[Stored data]

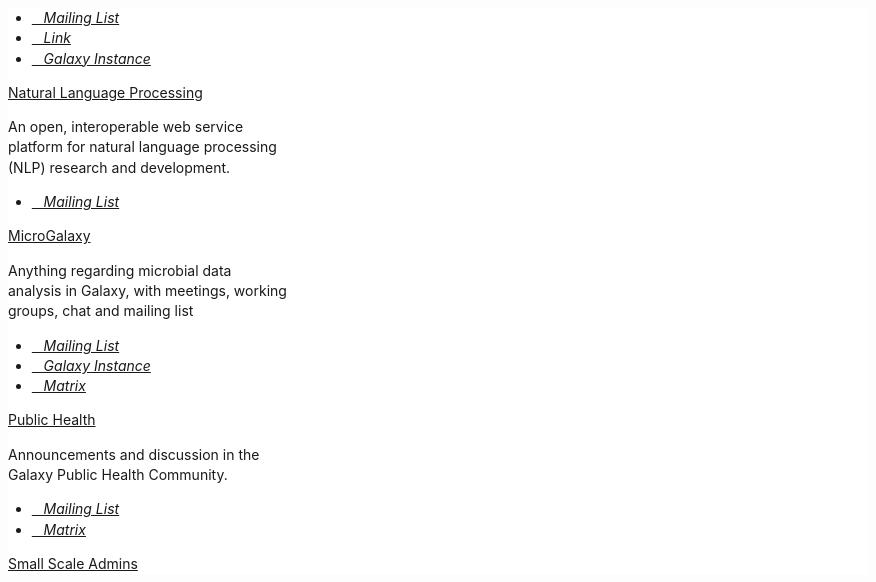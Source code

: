 * [<i class="fa fa-envelope" aria-hidden="true">&nbsp; &nbsp;Mailing List</i>](https://lists.galaxyproject.org/lists/galaxy-proteomics.lists.galaxyproject.org/)
* [<i class="fa fa-external-link-alt" aria-hidden="true">&nbsp; &nbsp;Link</i>](https://proteore.org)
* [<i class="fa fa-external-link-alt" aria-hidden="true">&nbsp; &nbsp;Galaxy Instance</i>](https://proteomics.usegalaxy.eu)

</div>


<div class="card" style="min-width: 12rem; max-width: 20rem">
<a href="">
<div class="card-header bg-wg-applied text-white text-center">Natural Language Processing</div>
</a>

An open, interoperable web service platform for natural language processing (NLP) research and development.

* [<i class="fa fa-envelope" aria-hidden="true">&nbsp; &nbsp;Mailing List</i>](https://lists.galaxyproject.org/lists/galaxy-nlp@lists.galaxyproject.org)
</div>



<div class="card" style="min-width: 12rem; max-width: 20rem">
<a href="/community/sig/microbial#microgalaxy-community">
<div class="card-header bg-wg-applied text-white text-center">MicroGalaxy</div>
</a>

Anything regarding microbial data analysis in Galaxy, with meetings, working groups, chat and mailing list

* [<i class="fa fa-envelope" aria-hidden="true">&nbsp; &nbsp;Mailing List</i>](https://lists.galaxyproject.org/lists/microgalaxy@lists.galaxyproject.org)
* [<i class="fa fa-external-link-alt" aria-hidden="true">&nbsp; &nbsp;Galaxy Instance</i>](https://microgalaxy.usegalaxy.eu)
* [<i class="fa fa-envelope" aria-hidden="true">&nbsp; &nbsp;Matrix</i>](https://matrix.to/#/#galaxyproject_microGalaxy:gitter.im)

</div>



<div class="card" style="min-width: 12rem; max-width: 20rem">
<a href="">
<div class="card-header bg-wg-applied text-white text-center">Public Health</div>
</a>

Announcements and discussion in the Galaxy Public Health Community.

* [<i class="fa fa-envelope" aria-hidden="true">&nbsp; &nbsp;Mailing List</i>](https://lists.galaxyproject.org/lists/public-health@lists.galaxyproject.org)
* [<i class="fa fa-envelope" aria-hidden="true">&nbsp; &nbsp;Matrix</i>](https://matrix.to/#/#galaxyproject_Public-Health:gitter.im)

</div>


<div class="card" style="min-width: 12rem; max-width: 20rem">
<a href="/community/sig/small-scale-admins/">
<div class="card-header bg-wg-applied text-white text-center">Small Scale Admins</div>
</a>
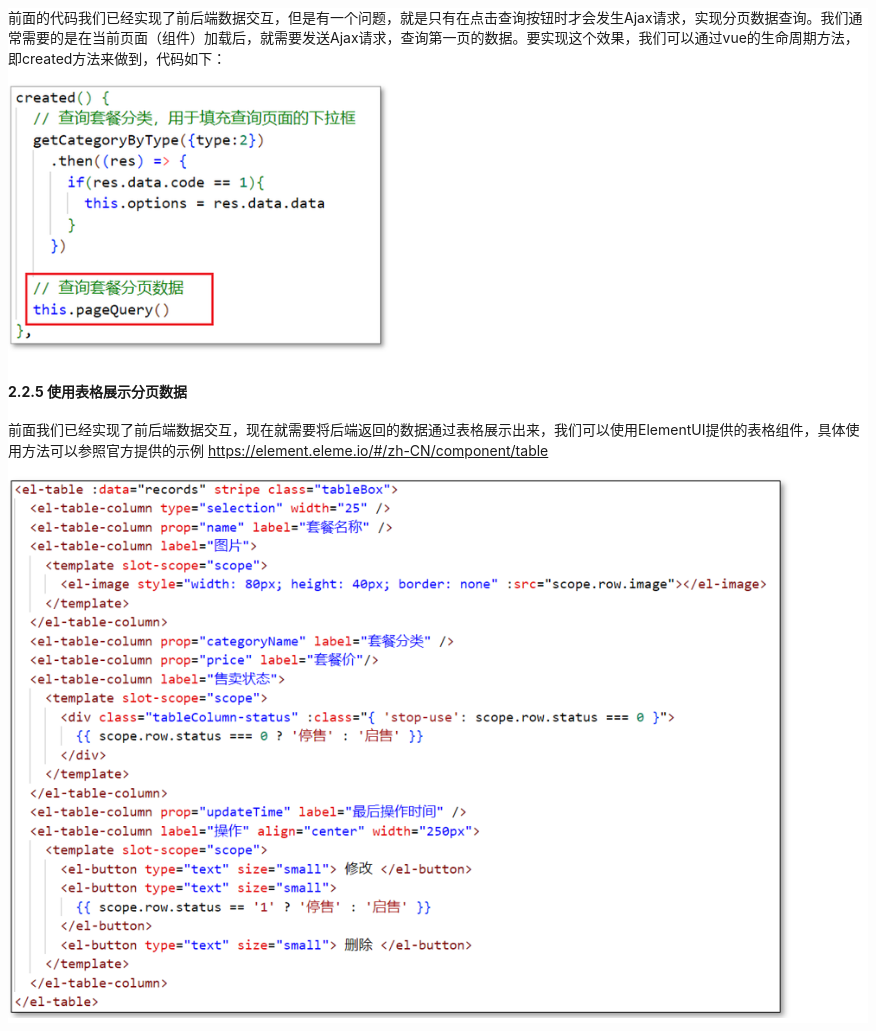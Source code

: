 前面的代码我们已经实现了前后端数据交互，但是有一个问题，就是只有在点击查询按钮时才会发生Ajax请求，实现分页数据查询。我们通常需要的是在当前页面（组件）加载后，就需要发送Ajax请求，查询第一页的数据。要实现这个效果，我们可以通过vue的生命周期方法，即created方法来做到，代码如下：

![image-20231020155637956](image/image-20231020155637956.png)

#### 2.2.5 使用表格展示分页数据

前面我们已经实现了前后端数据交互，现在就需要将后端返回的数据通过表格展示出来，我们可以使用ElementUI提供的表格组件，具体使用方法可以参照官方提供的示例 https://element.eleme.io/#/zh-CN/component/table

![image-20231020155734122](image/image-20231020155734122.png)
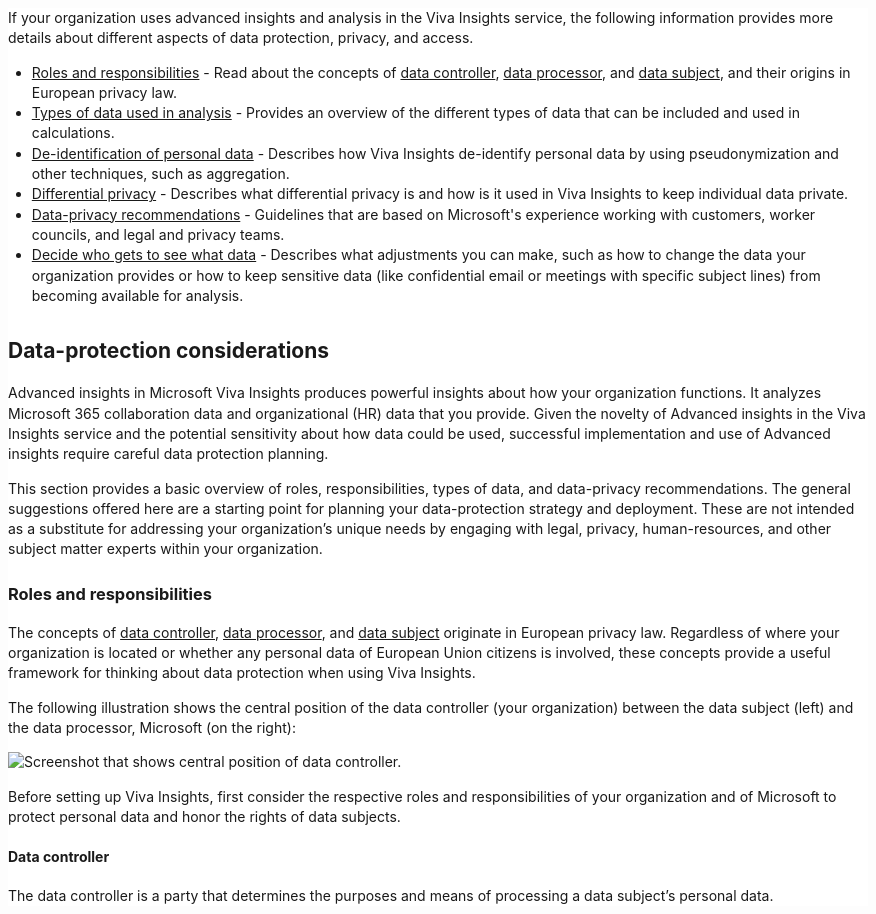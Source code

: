 If your organization uses advanced insights and analysis in the Viva Insights service, the following information provides more details about different aspects of data protection, privacy, and access.

* [Roles and responsibilities](#roles-and-responsibilities) - Read about the concepts of [data controller](#data-controller), [data processor](#data-processor), and [data subject](#data-subject), and their origins in European privacy law.
* [Types of data used in analysis](#types-of-data-used-in-analysis) - Provides an overview of the different types of data that can be included and used in calculations.
* [De-identification of personal data](#de-identification-of-personal-data) - Describes how Viva Insights de-identify personal data by using pseudonymization and other techniques, such as aggregation.
* [Differential privacy](#differential-privacy) - Describes what differential privacy is and how is it used in Viva Insights to keep individual data private.
* [Data-privacy recommendations](#data-privacy-recommendations) - Guidelines that are based on Microsoft's experience working with customers, worker councils, and legal and privacy teams.
* [Decide who gets to see what data](#decide-who-gets-to-see-what-data) - Describes what adjustments you can make, such as how to change the data your organization provides or how to keep sensitive data (like confidential email or meetings with specific subject lines) from becoming available for analysis.

## Data-protection considerations

Advanced insights in Microsoft Viva Insights produces powerful insights about how your organization functions. It analyzes Microsoft 365 collaboration data and organizational (HR) data that you provide. Given the novelty of Advanced insights in the Viva Insights service and the potential sensitivity about how data could be used, successful implementation and use of Advanced insights require careful data protection planning.

This section provides a basic overview of roles, responsibilities, types of data, and data-privacy recommendations. The general suggestions offered here are a starting point for planning your data-protection strategy and deployment. These are not intended as a substitute for addressing your organization’s unique needs by engaging with legal, privacy, human-resources, and other subject matter experts within your organization.

### Roles and responsibilities

The concepts of [data controller](#data-controller), [data processor](#data-processor), and [data subject](#data-subject) originate in European privacy law. Regardless of where your organization is located or whether any personal data of European Union citizens is involved, these concepts provide a useful framework for thinking about data protection when using Viva Insights.

The following illustration shows the central position of the data controller (your organization) between the data subject (left) and the data processor, Microsoft (on the right):

![Screenshot that shows central position of data controller.](/Viva/insights/images/data-subject-controller-processor.png)
 
Before setting up Viva Insights, first consider the respective roles and responsibilities of your organization and of Microsoft to protect personal data and honor the rights of data subjects.

#### Data controller

The data controller is a party that determines the purposes and means of processing a data subject’s personal data.
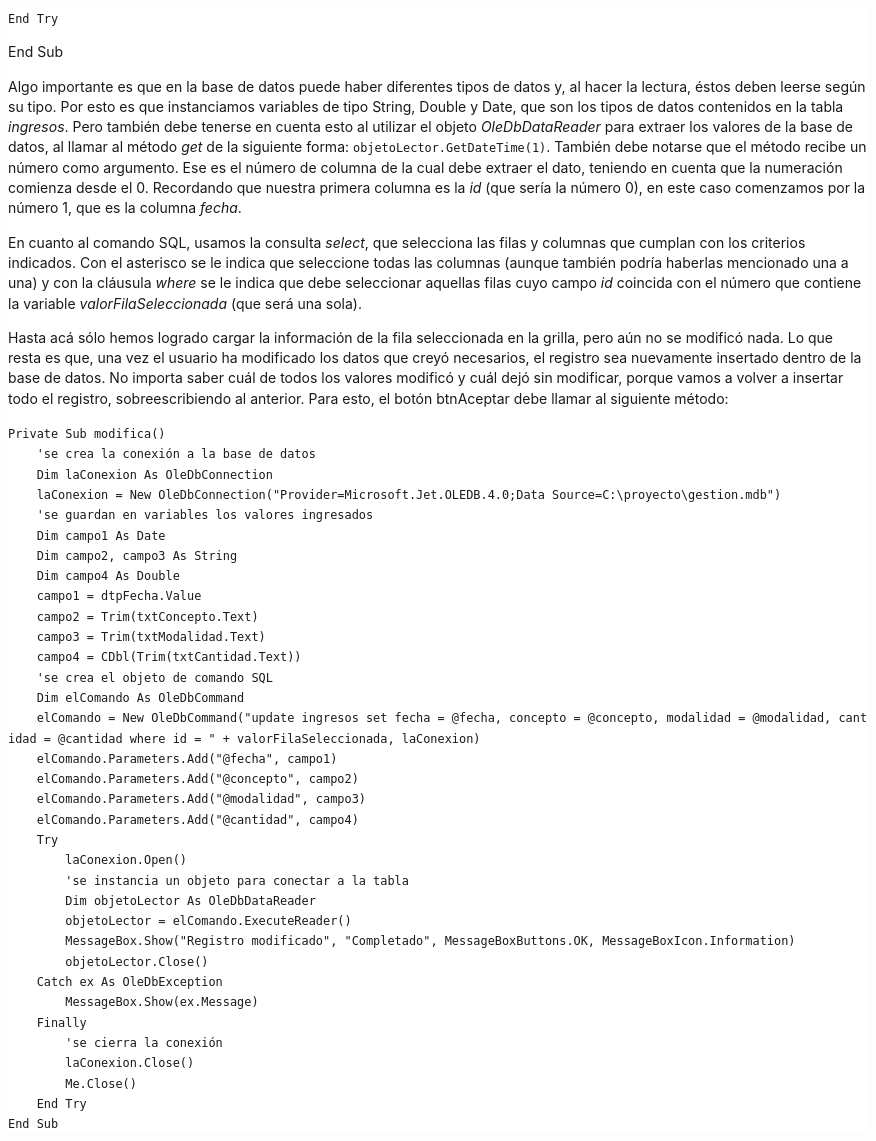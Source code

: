     End Try
End Sub</code></pre>

Algo importante es que en la base de datos puede haber diferentes tipos de datos y, al hacer la lectura, éstos deben leerse según su tipo. Por esto es que instanciamos variables de tipo String, Double y Date, que son los tipos de datos contenidos en la tabla _ingresos_. Pero también debe tenerse en cuenta esto al utilizar el objeto _OleDbDataReader_ para extraer los valores de la base de datos, al llamar al método _get_ de la siguiente forma: <code>objetoLector.GetDateTime(1)</code>. También debe notarse que el método recibe un número como argumento. Ese es el número de columna de la cual debe extraer el dato, teniendo en cuenta que la numeración comienza desde el 0. Recordando que nuestra primera columna es la _id_ (que sería la número 0), en este caso comenzamos por la número 1, que es la columna _fecha_.

En cuanto al comando SQL, usamos la consulta _select_, que selecciona las filas y columnas que cumplan con los criterios indicados. Con el asterisco se le indica que seleccione todas las columnas (aunque también podría haberlas mencionado una a una) y con la cláusula _where_ se le indica que debe seleccionar aquellas filas cuyo campo _id_ coincida con el número que contiene la variable _valorFilaSeleccionada_ (que será una sola).

Hasta acá sólo hemos logrado cargar la información de la fila seleccionada en la grilla, pero aún no se modificó nada. Lo que resta es que, una vez el usuario ha modificado los datos que creyó necesarios, el registro sea nuevamente insertado dentro de la base de datos. No importa saber cuál de todos los valores modificó y cuál dejó sin modificar, porque vamos a volver a insertar todo el registro, sobreescribiendo al anterior. Para esto, el botón btnAceptar debe llamar al siguiente método:

<pre><code>Private Sub modifica()
    'se crea la conexión a la base de datos
    Dim laConexion As OleDbConnection
    laConexion = New OleDbConnection("Provider=Microsoft.Jet.OLEDB.4.0;Data Source=C:\proyecto\gestion.mdb")
    'se guardan en variables los valores ingresados
    Dim campo1 As Date
    Dim campo2, campo3 As String
    Dim campo4 As Double
    campo1 = dtpFecha.Value
    campo2 = Trim(txtConcepto.Text)
    campo3 = Trim(txtModalidad.Text)
    campo4 = CDbl(Trim(txtCantidad.Text))
    'se crea el objeto de comando SQL
    Dim elComando As OleDbCommand
    elComando = New OleDbCommand("update ingresos set fecha = @fecha, concepto = @concepto, modalidad = @modalidad, cantidad = @cantidad where id = " + valorFilaSeleccionada, laConexion)
    elComando.Parameters.Add("@fecha", campo1)
    elComando.Parameters.Add("@concepto", campo2)
    elComando.Parameters.Add("@modalidad", campo3)
    elComando.Parameters.Add("@cantidad", campo4)
    Try
        laConexion.Open()
        'se instancia un objeto para conectar a la tabla
        Dim objetoLector As OleDbDataReader
        objetoLector = elComando.ExecuteReader()
        MessageBox.Show("Registro modificado", "Completado", MessageBoxButtons.OK, MessageBoxIcon.Information)
        objetoLector.Close()
    Catch ex As OleDbException
        MessageBox.Show(ex.Message)
    Finally
        'se cierra la conexión
        laConexion.Close()
        Me.Close()
    End Try
End Sub</code></pre>
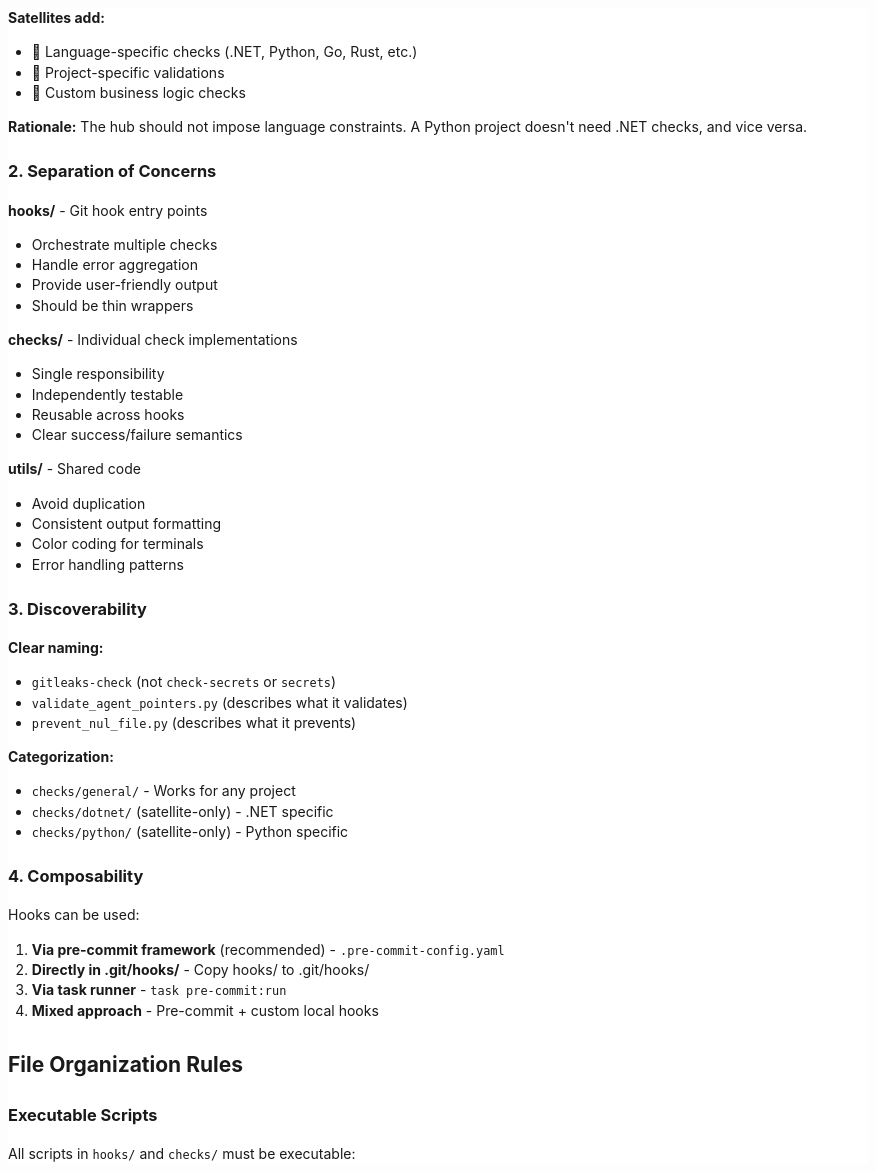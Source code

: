 **Satellites add:**
- 🔧 Language-specific checks (.NET, Python, Go, Rust, etc.)
- 🔧 Project-specific validations
- 🔧 Custom business logic checks

**Rationale:** The hub should not impose language constraints. A Python project doesn't need .NET checks, and vice versa.

### 2. Separation of Concerns

**hooks/** - Git hook entry points
- Orchestrate multiple checks
- Handle error aggregation
- Provide user-friendly output
- Should be thin wrappers

**checks/** - Individual check implementations
- Single responsibility
- Independently testable
- Reusable across hooks
- Clear success/failure semantics

**utils/** - Shared code
- Avoid duplication
- Consistent output formatting
- Color coding for terminals
- Error handling patterns

### 3. Discoverability

**Clear naming:**
- `gitleaks-check` (not `check-secrets` or `secrets`)
- `validate_agent_pointers.py` (describes what it validates)
- `prevent_nul_file.py` (describes what it prevents)

**Categorization:**
- `checks/general/` - Works for any project
- `checks/dotnet/` (satellite-only) - .NET specific
- `checks/python/` (satellite-only) - Python specific

### 4. Composability

Hooks can be used:
1. **Via pre-commit framework** (recommended) - `.pre-commit-config.yaml`
2. **Directly in .git/hooks/** - Copy hooks/ to .git/hooks/
3. **Via task runner** - `task pre-commit:run`
4. **Mixed approach** - Pre-commit + custom local hooks

## File Organization Rules

### Executable Scripts

All scripts in `hooks/` and `checks/` must be executable:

▸ What the task requires: Nothing but the lines from the one with "The data controller is" to the one with "En cuanto al" above, both included, should be transcribed, exactly and without pictures.

▸ Solution to this problem:
The data controller is a party that determines the purposes and means of processing a data subject’s personal data.
Source code

:     End Try
End Sub</code></pre>

Algo importante es que en la base de datos puede haber diferentes tipos de datos y, al hacer la lectura, éstos deben leerse según su tipo. Por esto es que instanciamos variables de tipo String, Double y Date, que son los tipos de datos contenidos en la tabla _ingresos_. Pero también debe tenerse en cuenta esto al utilizar el objeto _OleDbDataReader_ para extraer los valores de la base de datos, al llamar al método _get_ de la siguiente forma: <code>objetoLector.GetDateTime(1)</code>. También debe notarse que el método recibe un número como argumento. Ese es el número de columna de la cual debe extraer el dato, teniendo en cuenta que la numeración comienza desde el 0. Recordando que nuestra primera columna es la _id_ (que sería la número 0), en este caso comenzamos por la número 1, que es la columna _fecha_.

En cuanto al comando SQL, usamos la consulta _select_, que selecciona las filas y columnas que cumplan con los criterios indicados. Con el asterisco se le indica que seleccione todas las columnas (aunque también podría haberlas mencionado una a una) y con la cláusula _where_ se le indica que debe seleccionar aquellas filas cuyo campo _id_ coincida con el número que contiene la variable _valorFilaSeleccionada_ (que será una sola).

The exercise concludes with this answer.